▶ [Aim of the exercise]:
Repeat exactly the lines running from the first line of the data to the line containing "- [x] Darkmode", both ends included, and nothing else; drop the pictures.

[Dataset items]
Segment Open

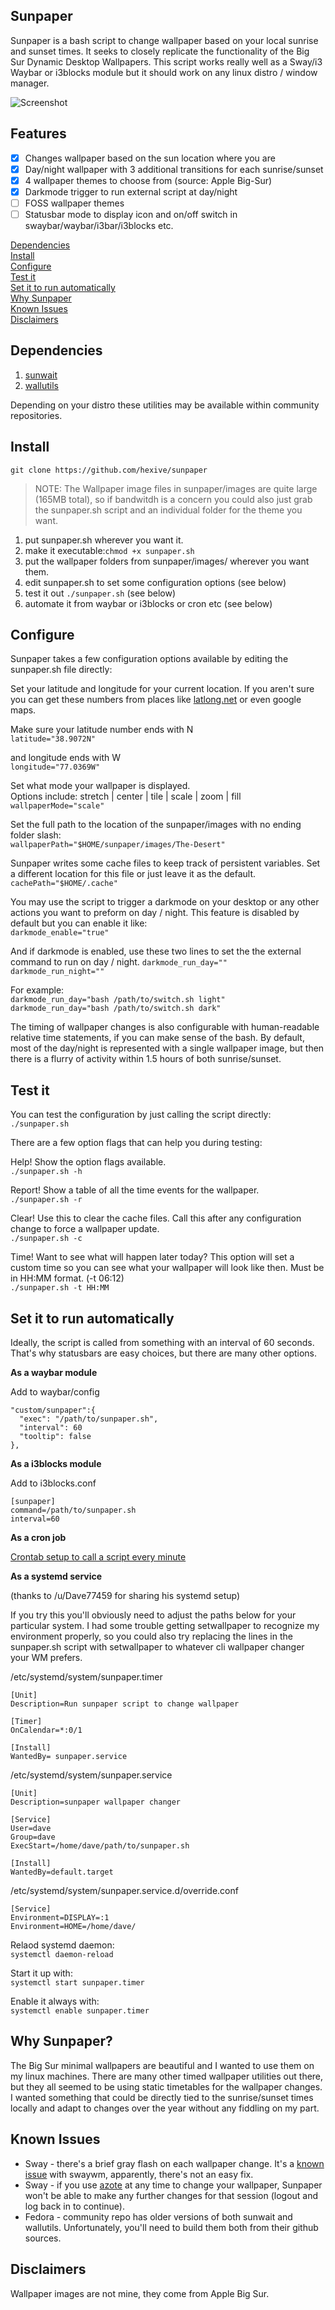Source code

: ## Sunpaper

Sunpaper is a bash script to change wallpaper based on your local sunrise and sunset times. It seeks to closely replicate the functionality of the Big Sur Dynamic Desktop Wallpapers. This script works really well as a Sway/i3 Waybar or i3blocks module but it should work on any linux distro / window manager.

![Screenshot](screenshot.jpg)

## Features

- [x] Changes wallpaper based on the sun location where you are
- [x] Day/night wallpaper with 3 additional transitions for each sunrise/sunset
- [x] 4 wallpaper themes to choose from (source: Apple Big-Sur)
- [x] Darkmode trigger to run external script at day/night
- [ ] FOSS wallpaper themes
- [ ] Statusbar mode to display icon and on/off switch in swaybar/waybar/i3bar/i3blocks etc.

[Dependencies](#dependencies)  
[Install](#install)  
[Configure](#configure)  
[Test it](#test-it)  
[Set it to run automatically](#set-it-to-run-automatically)  
[Why Sunpaper](#why-sunpaper)  
[Known Issues](#known-issues)  
[Disclaimers](#disclaimers)  


## Dependencies

1. [sunwait](https://github.com/risacher/sunwait)
2. [wallutils](https://github.com/xyproto/wallutils)

Depending on your distro these utilities may be available within community repositories.


## Install

`git clone https://github.com/hexive/sunpaper`

> NOTE: The Wallpaper image files in sunpaper/images are quite large (165MB total), so if bandwitdh is a concern you could also just grab the sunpaper.sh script and an individual folder for the theme you want.

1. put sunpaper.sh wherever you want it.
2. make it executable:`chmod +x sunpaper.sh`
3. put the wallpaper folders from sunpaper/images/ wherever you want them.
4. edit sunpaper.sh to set some configuration options (see below)
5. test it out `./sunpaper.sh` (see below)
6. automate it from waybar or i3blocks or cron etc (see below)


## Configure

Sunpaper takes a few configuration options available by editing the sunpaper.sh file directly:

Set your latitude and longitude for your current location. If you aren't sure you can get these numbers from places like [latlong.net](https://www.latlong.net/) or even google maps.

Make sure your latitude number ends with N  
`latitude="38.9072N"`

and longitude ends with W  
`longitude="77.0369W"`

Set what mode your wallpaper is displayed.  
Options include: stretch | center | tile | scale | zoom | fill  
`wallpaperMode="scale"`

Set the full path to the location of the sunpaper/images with no ending folder slash:  
`wallpaperPath="$HOME/sunpaper/images/The-Desert"`

Sunpaper writes some cache files to keep track of persistent variables. Set a different location for this file or just leave
it as the default.
`cachePath="$HOME/.cache"`

You may use the script to trigger a darkmode on your desktop or any other actions you want to preform on day / night. This feature is disabled by default but you can enable it like:  
`darkmode_enable="true"`

And if darkmode is enabled, use these two lines to set the the external command to run on day / night.
`darkmode_run_day=""`  
`darkmode_run_night=""`  

For example:  
`darkmode_run_day="bash /path/to/switch.sh light"`  
`darkmode_run_day="bash /path/to/switch.sh dark"` 


The timing of wallpaper changes is also configurable with human-readable relative time statements, if you can make sense of the bash. By default, most of the day/night is represented with a single wallpaper image, but then there is a flurry of activity within 1.5 hours of both sunrise/sunset.


## Test it

You can test the configuration by just calling the script directly:  
`./sunpaper.sh`

There are a few option flags that can help you during testing:

Help! Show the option flags available.  
`./sunpaper.sh -h`

Report! Show a table of all the time events for the wallpaper.  
`./sunpaper.sh -r`

Clear! Use this to clear the cache files. Call this after any configuration change to force a wallpaper update.  
`./sunpaper.sh -c`

Time! Want to see what will happen later today? This option will set a custom time so you can see what your wallpaper will look like then. Must be in HH:MM format. (-t 06:12)  
`./sunpaper.sh -t HH:MM`


## Set it to run automatically

Ideally, the script is called from something with an interval of 60 seconds. That's why statusbars are easy choices, but there are many other options.

**As a waybar module**

Add to waybar/config
```
"custom/sunpaper":{
  "exec": "/path/to/sunpaper.sh", 
  "interval": 60
  "tooltip": false
},
```

**As a i3blocks module**

Add to i3blocks.conf
```
[sunpaper]
command=/path/to/sunpaper.sh
interval=60
```

**As a cron job**

[Crontab setup to call a script every minute](https://linuxhint.com/run_cron_job_every_minute/)

**As a systemd service**

(thanks to /u/Dave77459 for sharing his systemd setup)

If you try this you'll obviously need to adjust the paths below for your particular system. I had some trouble getting setwallpaper to recognize my environment properly, so you could also try replacing the lines in the sunpaper.sh script with setwallpaper to whatever cli wallpaper changer your WM prefers.

/etc/systemd/system/sunpaper.timer
```
[Unit]
Description=Run sunpaper script to change wallpaper 

[Timer]
OnCalendar=*:0/1
 
[Install]
WantedBy= sunpaper.service

```

/etc/systemd/system/sunpaper.service
```
[Unit]
Description=sunpaper wallpaper changer

[Service]
User=dave
Group=dave
ExecStart=/home/dave/path/to/sunpaper.sh

[Install]
WantedBy=default.target
```

/etc/systemd/system/sunpaper.service.d/override.conf
```
[Service]
Environment=DISPLAY=:1
Environment=HOME=/home/dave/
```

Relaod systemd daemon:  
`systemctl daemon-reload`

Start it up with:  
`systemctl start sunpaper.timer`

Enable it always with:  
`systemctl enable sunpaper.timer`


## Why Sunpaper?

The Big Sur minimal wallpapers are beautiful and I wanted to use them on my linux machines. There are many other timed wallpaper utilities out there, but they all seemed to be using static timetables for the wallpaper changes. I wanted something that could be directly tied to the sunrise/sunset times locally and adapt to changes over the year without any fiddling on my part.


## Known Issues

- Sway - there's a brief gray flash on each wallpaper change. It's a [known issue](https://github.com/swaywm/sway/issues/3693) with swaywm, apparently, there's not an easy fix.
- Sway - if you use [azote](https://github.com/nwg-piotr/azote) at any time to change your wallpaper, Sunpaper won't be able to make any further changes for that session (logout and log back in to continue).
- Fedora - community repo has older versions of both sunwait and wallutils. Unfortunately, you'll need to build them both from their github sources.


## Disclaimers

Wallpaper images are not mine, they come from Apple Big Sur.

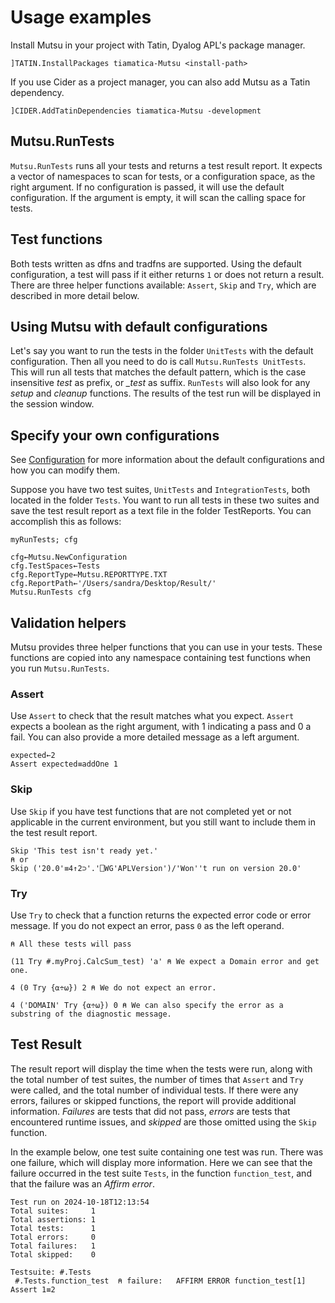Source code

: # Usage examples

Install Mutsu in your project with Tatin, Dyalog APL's package manager. 

```apl
]TATIN.InstallPackages tiamatica-Mutsu <install-path> 
```

If you use Cider as a project manager, you can also add Mutsu as a Tatin dependency.

```apl
]CIDER.AddTatinDependencies tiamatica-Mutsu -development
```

## Mutsu.RunTests

`Mutsu.RunTests` runs all your tests and returns a test result report. It expects a vector of namespaces to scan for tests, 
or a configuration space, as the right argument. If no configuration is passed, it will use the default configuration. 
If the argument is empty, it will scan the calling space for tests.

## Test functions
Both tests written as dfns and tradfns are supported. Using the default configuration, a test will pass if it either returns `1` 
or does not return a result. There are three helper functions available: `Assert`, `Skip` and `Try`, which are described in more 
detail below.

## Using Mutsu with default configurations
Let's say you want to run the tests in the folder `UnitTests` with the default configuration. Then all you need to do is call 
`Mutsu.RunTests UnitTests`. This will run all tests that matches the default pattern, which is the case insensitive *test* as 
prefix, or *_test* as suffix. `RunTests` will also look for any *setup* and *cleanup* functions. The results of the test run will 
be displayed in the session window.

## Specify your own configurations
See [Configuration](./Configuration.md) for more information about the default configurations and how you can modify them.

Suppose you have two test suites, `UnitTests` and `IntegrationTests`, both located in the folder `Tests`. You want to run all 
tests in these two suites and save the test result report as a text file in the folder TestReports. You can accomplish this as 
follows:

```apl
myRunTests; cfg

cfg←Mutsu.NewConfiguration
cfg.TestSpaces←Tests
cfg.ReportType←Mutsu.REPORTTYPE.TXT
cfg.ReportPath←'/Users/sandra/Desktop/Result/'
Mutsu.RunTests cfg
```


## Validation helpers
Mutsu provides three helper functions that you can use in your tests. These functions are copied into any namespace containing 
test functions when you run `Mutsu.RunTests`.

### Assert
Use `Assert` to check that the result matches what you expect. `Assert` expects a boolean as the right argument, with 1 indicating 
a pass and 0 a fail. You can also provide a more detailed message as a left argument. 

```apl
expected←2
Assert expected≡addOne 1
``` 

### Skip
Use `Skip` if you have test functions that are not completed yet or not applicable in the current environment, but you still 
want to include them in the test result report.

```apl
Skip 'This test isn't ready yet.'
⍝ or
Skip ('20.0'≡4↑2⊃'.'⎕WG'APLVersion')/'Won''t run on version 20.0'

```

### Try
Use `Try` to check that a function returns the expected  error code or error message. If you do not expect an error, pass `0` 
as the left operand.

```apl
⍝ All these tests will pass

(11 Try #.myProj.CalcSum_test) 'a' ⍝ We expect a Domain error and get one.

4 (0 Try {⍺÷⍵}) 2 ⍝ We do not expect an error.

4 ('DOMAIN' Try {⍺÷⍵}) 0 ⍝ We can also specify the error as a substring of the diagnostic message.
```

## Test Result

The result report will display the time when the tests were run, along with the total number of test suites, the number of 
times that `Assert` and `Try` were called, and the total number of individual tests. If there were any errors, failures or 
skipped functions, the report will provide additional information. *Failures* are tests that did not pass, *errors* are tests 
that encountered runtime issues, and *skipped* are those omitted using the `Skip` function.

In the example below, one test suite containing one test was run. There was one failure, which will display more information. 
Here we can see that the failure occurred in the test suite `Tests`, in the function `function_test`, and that the failure was 
an *Affirm error*.

```
Test run on 2024-10-18T12:13:54                                               
Total suites:     1                                                           
Total assertions: 1                                                           
Total tests:      1                                                           
Total errors:     0                                                           
Total failures:   1                                                           
Total skipped:    0                                                           
                                                                              
Testsuite: #.Tests                                                            
 #.Tests.function_test  ⍝ failure:   AFFIRM ERROR function_test[1] Assert 1≡2 
 ```
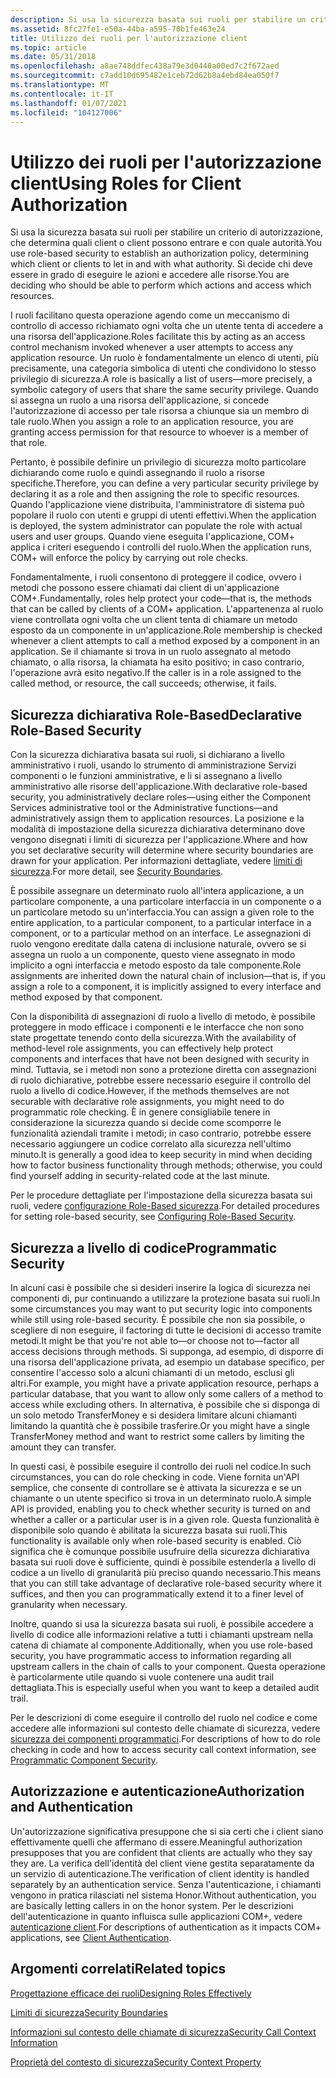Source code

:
 ```yaml
---
description: Si usa la sicurezza basata sui ruoli per stabilire un criterio di autorizzazione, che determina quali client o client possono entrare e con quale autorità. Si decide chi deve essere in grado di eseguire le azioni e accedere alle risorse.
ms.assetid: 8fc27fe1-e50a-44ba-a595-70b1fe463e24
title: Utilizzo dei ruoli per l'autorizzazione client
ms.topic: article
ms.date: 05/31/2018
ms.openlocfilehash: a8ae748ddfec438a79e3d0440a00ed7c2f672aed
ms.sourcegitcommit: c7add10d695482e1ceb72d62b8a4ebd84ea050f7
ms.translationtype: MT
ms.contentlocale: it-IT
ms.lasthandoff: 01/07/2021
ms.locfileid: "104127006"
---
```

# <a name="using-roles-for-client-authorization"></a><span data-ttu-id="2b023-104">Utilizzo dei ruoli per l'autorizzazione client</span><span class="sxs-lookup"><span data-stu-id="2b023-104">Using Roles for Client Authorization</span></span>

<span data-ttu-id="2b023-105">Si usa la sicurezza basata sui ruoli per stabilire un criterio di autorizzazione, che determina quali client o client possono entrare e con quale autorità.</span><span class="sxs-lookup"><span data-stu-id="2b023-105">You use role-based security to establish an authorization policy, determining which client or clients to let in and with what authority.</span></span> <span data-ttu-id="2b023-106">Si decide chi deve essere in grado di eseguire le azioni e accedere alle risorse.</span><span class="sxs-lookup"><span data-stu-id="2b023-106">You are deciding who should be able to perform which actions and access which resources.</span></span>

<span data-ttu-id="2b023-107">I ruoli facilitano questa operazione agendo come un meccanismo di controllo di accesso richiamato ogni volta che un utente tenta di accedere a una risorsa dell'applicazione.</span><span class="sxs-lookup"><span data-stu-id="2b023-107">Roles facilitate this by acting as an access control mechanism invoked whenever a user attempts to access any application resource.</span></span> <span data-ttu-id="2b023-108">Un ruolo è fondamentalmente un elenco di utenti, più precisamente, una categoria simbolica di utenti che condividono lo stesso privilegio di sicurezza.</span><span class="sxs-lookup"><span data-stu-id="2b023-108">A role is basically a list of users—more precisely, a symbolic category of users that share the same security privilege.</span></span> <span data-ttu-id="2b023-109">Quando si assegna un ruolo a una risorsa dell'applicazione, si concede l'autorizzazione di accesso per tale risorsa a chiunque sia un membro di tale ruolo.</span><span class="sxs-lookup"><span data-stu-id="2b023-109">When you assign a role to an application resource, you are granting access permission for that resource to whoever is a member of that role.</span></span>

<span data-ttu-id="2b023-110">Pertanto, è possibile definire un privilegio di sicurezza molto particolare dichiarando come ruolo e quindi assegnando il ruolo a risorse specifiche.</span><span class="sxs-lookup"><span data-stu-id="2b023-110">Therefore, you can define a very particular security privilege by declaring it as a role and then assigning the role to specific resources.</span></span> <span data-ttu-id="2b023-111">Quando l'applicazione viene distribuita, l'amministratore di sistema può popolare il ruolo con utenti e gruppi di utenti effettivi.</span><span class="sxs-lookup"><span data-stu-id="2b023-111">When the application is deployed, the system administrator can populate the role with actual users and user groups.</span></span> <span data-ttu-id="2b023-112">Quando viene eseguita l'applicazione, COM+ applica i criteri eseguendo i controlli del ruolo.</span><span class="sxs-lookup"><span data-stu-id="2b023-112">When the application runs, COM+ will enforce the policy by carrying out role checks.</span></span>

<span data-ttu-id="2b023-113">Fondamentalmente, i ruoli consentono di proteggere il codice, ovvero i metodi che possono essere chiamati dai client di un'applicazione COM+.</span><span class="sxs-lookup"><span data-stu-id="2b023-113">Fundamentally, roles help protect your code—that is, the methods that can be called by clients of a COM+ application.</span></span> <span data-ttu-id="2b023-114">L'appartenenza al ruolo viene controllata ogni volta che un client tenta di chiamare un metodo esposto da un componente in un'applicazione.</span><span class="sxs-lookup"><span data-stu-id="2b023-114">Role membership is checked whenever a client attempts to call a method exposed by a component in an application.</span></span> <span data-ttu-id="2b023-115">Se il chiamante si trova in un ruolo assegnato al metodo chiamato, o alla risorsa, la chiamata ha esito positivo; in caso contrario, l'operazione avrà esito negativo.</span><span class="sxs-lookup"><span data-stu-id="2b023-115">If the caller is in a role assigned to the called method, or resource, the call succeeds; otherwise, it fails.</span></span>

## <a name="declarative-role-based-security"></a><span data-ttu-id="2b023-116">Sicurezza dichiarativa Role-Based</span><span class="sxs-lookup"><span data-stu-id="2b023-116">Declarative Role-Based Security</span></span>

<span data-ttu-id="2b023-117">Con la sicurezza dichiarativa basata sui ruoli, si dichiarano a livello amministrativo i ruoli, usando lo strumento di amministrazione Servizi componenti o le funzioni amministrative, e li si assegnano a livello amministrativo alle risorse dell'applicazione.</span><span class="sxs-lookup"><span data-stu-id="2b023-117">With declarative role-based security, you administratively declare roles—using either the Component Services administrative tool or the Administrative functions—and administratively assign them to application resources.</span></span> <span data-ttu-id="2b023-118">La posizione e la modalità di impostazione della sicurezza dichiarativa determinano dove vengono disegnati i limiti di sicurezza per l'applicazione.</span><span class="sxs-lookup"><span data-stu-id="2b023-118">Where and how you set declarative security will determine where security boundaries are drawn for your application.</span></span> <span data-ttu-id="2b023-119">Per informazioni dettagliate, vedere [limiti di sicurezza](security-boundaries.md).</span><span class="sxs-lookup"><span data-stu-id="2b023-119">For more detail, see [Security Boundaries](security-boundaries.md).</span></span>

<span data-ttu-id="2b023-120">È possibile assegnare un determinato ruolo all'intera applicazione, a un particolare componente, a una particolare interfaccia in un componente o a un particolare metodo su un'interfaccia.</span><span class="sxs-lookup"><span data-stu-id="2b023-120">You can assign a given role to the entire application, to a particular component, to a particular interface in a component, or to a particular method on an interface.</span></span> <span data-ttu-id="2b023-121">Le assegnazioni di ruolo vengono ereditate dalla catena di inclusione naturale, ovvero se si assegna un ruolo a un componente, questo viene assegnato in modo implicito a ogni interfaccia e metodo esposto da tale componente.</span><span class="sxs-lookup"><span data-stu-id="2b023-121">Role assignments are inherited down the natural chain of inclusion—that is, if you assign a role to a component, it is implicitly assigned to every interface and method exposed by that component.</span></span>

<span data-ttu-id="2b023-122">Con la disponibilità di assegnazioni di ruolo a livello di metodo, è possibile proteggere in modo efficace i componenti e le interfacce che non sono state progettate tenendo conto della sicurezza.</span><span class="sxs-lookup"><span data-stu-id="2b023-122">With the availability of method-level role assignments, you can effectively help protect components and interfaces that have not been designed with security in mind.</span></span> <span data-ttu-id="2b023-123">Tuttavia, se i metodi non sono a protezione diretta con assegnazioni di ruolo dichiarative, potrebbe essere necessario eseguire il controllo del ruolo a livello di codice.</span><span class="sxs-lookup"><span data-stu-id="2b023-123">However, if the methods themselves are not securable with declarative role assignments, you might need to do programmatic role checking.</span></span> <span data-ttu-id="2b023-124">È in genere consigliabile tenere in considerazione la sicurezza quando si decide come scomporre le funzionalità aziendali tramite i metodi; in caso contrario, potrebbe essere necessario aggiungere un codice correlato alla sicurezza nell'ultimo minuto.</span><span class="sxs-lookup"><span data-stu-id="2b023-124">It is generally a good idea to keep security in mind when deciding how to factor business functionality through methods; otherwise, you could find yourself adding in security-related code at the last minute.</span></span>

<span data-ttu-id="2b023-125">Per le procedure dettagliate per l'impostazione della sicurezza basata sui ruoli, vedere [configurazione Role-Based sicurezza](configuring-role-based-security.md).</span><span class="sxs-lookup"><span data-stu-id="2b023-125">For detailed procedures for setting role-based security, see [Configuring Role-Based Security](configuring-role-based-security.md).</span></span>

## <a name="programmatic-security"></a><span data-ttu-id="2b023-126">Sicurezza a livello di codice</span><span class="sxs-lookup"><span data-stu-id="2b023-126">Programmatic Security</span></span>

<span data-ttu-id="2b023-127">In alcuni casi è possibile che si desideri inserire la logica di sicurezza nei componenti di, pur continuando a utilizzare la protezione basata sui ruoli.</span><span class="sxs-lookup"><span data-stu-id="2b023-127">In some circumstances you may want to put security logic into components while still using role-based security.</span></span> <span data-ttu-id="2b023-128">È possibile che non sia possibile, o scegliere di non eseguire, il factoring di tutte le decisioni di accesso tramite metodi.</span><span class="sxs-lookup"><span data-stu-id="2b023-128">It might be that you're not able to—or choose not to—factor all access decisions through methods.</span></span> <span data-ttu-id="2b023-129">Si supponga, ad esempio, di disporre di una risorsa dell'applicazione privata, ad esempio un database specifico, per consentire l'accesso solo a alcuni chiamanti di un metodo, esclusi gli altri.</span><span class="sxs-lookup"><span data-stu-id="2b023-129">For example, you might have a private application resource, perhaps a particular database, that you want to allow only some callers of a method to access while excluding others.</span></span> <span data-ttu-id="2b023-130">In alternativa, è possibile che si disponga di un solo metodo TransferMoney e si desidera limitare alcuni chiamanti limitando la quantità che è possibile trasferire.</span><span class="sxs-lookup"><span data-stu-id="2b023-130">Or you might have a single TransferMoney method and want to restrict some callers by limiting the amount they can transfer.</span></span>

<span data-ttu-id="2b023-131">In questi casi, è possibile eseguire il controllo dei ruoli nel codice.</span><span class="sxs-lookup"><span data-stu-id="2b023-131">In such circumstances, you can do role checking in code.</span></span> <span data-ttu-id="2b023-132">Viene fornita un'API semplice, che consente di controllare se è attivata la sicurezza e se un chiamante o un utente specifico si trova in un determinato ruolo.</span><span class="sxs-lookup"><span data-stu-id="2b023-132">A simple API is provided, enabling you to check whether security is turned on and whether a caller or a particular user is in a given role.</span></span> <span data-ttu-id="2b023-133">Questa funzionalità è disponibile solo quando è abilitata la sicurezza basata sui ruoli.</span><span class="sxs-lookup"><span data-stu-id="2b023-133">This functionality is available only when role-based security is enabled.</span></span> <span data-ttu-id="2b023-134">Ciò significa che è comunque possibile usufruire della sicurezza dichiarativa basata sui ruoli dove è sufficiente, quindi è possibile estenderla a livello di codice a un livello di granularità più preciso quando necessario.</span><span class="sxs-lookup"><span data-stu-id="2b023-134">This means that you can still take advantage of declarative role-based security where it suffices, and then you can programmatically extend it to a finer level of granularity when necessary.</span></span>

<span data-ttu-id="2b023-135">Inoltre, quando si usa la sicurezza basata sui ruoli, è possibile accedere a livello di codice alle informazioni relative a tutti i chiamanti upstream nella catena di chiamate al componente.</span><span class="sxs-lookup"><span data-stu-id="2b023-135">Additionally, when you use role-based security, you have programmatic access to information regarding all upstream callers in the chain of calls to your component.</span></span> <span data-ttu-id="2b023-136">Questa operazione è particolarmente utile quando si vuole contenere una audit trail dettagliata.</span><span class="sxs-lookup"><span data-stu-id="2b023-136">This is especially useful when you want to keep a detailed audit trail.</span></span>

<span data-ttu-id="2b023-137">Per le descrizioni di come eseguire il controllo del ruolo nel codice e come accedere alle informazioni sul contesto delle chiamate di sicurezza, vedere [sicurezza dei componenti programmatici](programmatic-component-security.md).</span><span class="sxs-lookup"><span data-stu-id="2b023-137">For descriptions of how to do role checking in code and how to access security call context information, see [Programmatic Component Security](programmatic-component-security.md).</span></span>

## <a name="authorization-and-authentication"></a><span data-ttu-id="2b023-138">Autorizzazione e autenticazione</span><span class="sxs-lookup"><span data-stu-id="2b023-138">Authorization and Authentication</span></span>

<span data-ttu-id="2b023-139">Un'autorizzazione significativa presuppone che si sia certi che i client siano effettivamente quelli che affermano di essere.</span><span class="sxs-lookup"><span data-stu-id="2b023-139">Meaningful authorization presupposes that you are confident that clients are actually who they say they are.</span></span> <span data-ttu-id="2b023-140">La verifica dell'identità del client viene gestita separatamente da un servizio di autenticazione.</span><span class="sxs-lookup"><span data-stu-id="2b023-140">The verification of client identity is handled separately by an authentication service.</span></span> <span data-ttu-id="2b023-141">Senza l'autenticazione, i chiamanti vengono in pratica rilasciati nel sistema Honor.</span><span class="sxs-lookup"><span data-stu-id="2b023-141">Without authentication, you are basically letting callers in on the honor system.</span></span> <span data-ttu-id="2b023-142">Per le descrizioni dell'autenticazione in quanto influisca sulle applicazioni COM+, vedere [autenticazione client](client-authentication.md).</span><span class="sxs-lookup"><span data-stu-id="2b023-142">For descriptions of authentication as it impacts COM+ applications, see [Client Authentication](client-authentication.md).</span></span>

## <a name="related-topics"></a><span data-ttu-id="2b023-143">Argomenti correlati</span><span class="sxs-lookup"><span data-stu-id="2b023-143">Related topics</span></span>

<dl> <dt>

[<span data-ttu-id="2b023-144">Progettazione efficace dei ruoli</span><span class="sxs-lookup"><span data-stu-id="2b023-144">Designing Roles Effectively</span></span>](designing-roles-effectively.md)
</dt> <dt>

[<span data-ttu-id="2b023-145">Limiti di sicurezza</span><span class="sxs-lookup"><span data-stu-id="2b023-145">Security Boundaries</span></span>](security-boundaries.md)
</dt> <dt>

[<span data-ttu-id="2b023-146">Informazioni sul contesto delle chiamate di sicurezza</span><span class="sxs-lookup"><span data-stu-id="2b023-146">Security Call Context Information</span></span>](security-call-context-information.md)
</dt> <dt>

[<span data-ttu-id="2b023-147">Proprietà del contesto di sicurezza</span><span class="sxs-lookup"><span data-stu-id="2b023-147">Security Context Property</span></span>](security-context-property.md)
</dt> </dl>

Segment Closed

▶ [Result of this exercise]:
Source code

: ## Sunpaper

Sunpaper is a bash script to change wallpaper based on your local sunrise and sunset times. It seeks to closely replicate the functionality of the Big Sur Dynamic Desktop Wallpapers. This script works really well as a Sway/i3 Waybar or i3blocks module but it should work on any linux distro / window manager.

![Screenshot](screenshot.jpg)

## Features

- [x] Changes wallpaper based on the sun location where you are
- [x] Day/night wallpaper with 3 additional transitions for each sunrise/sunset
- [x] 4 wallpaper themes to choose from (source: Apple Big-Sur)
- [x] Darkmode trigger to run external script at day/night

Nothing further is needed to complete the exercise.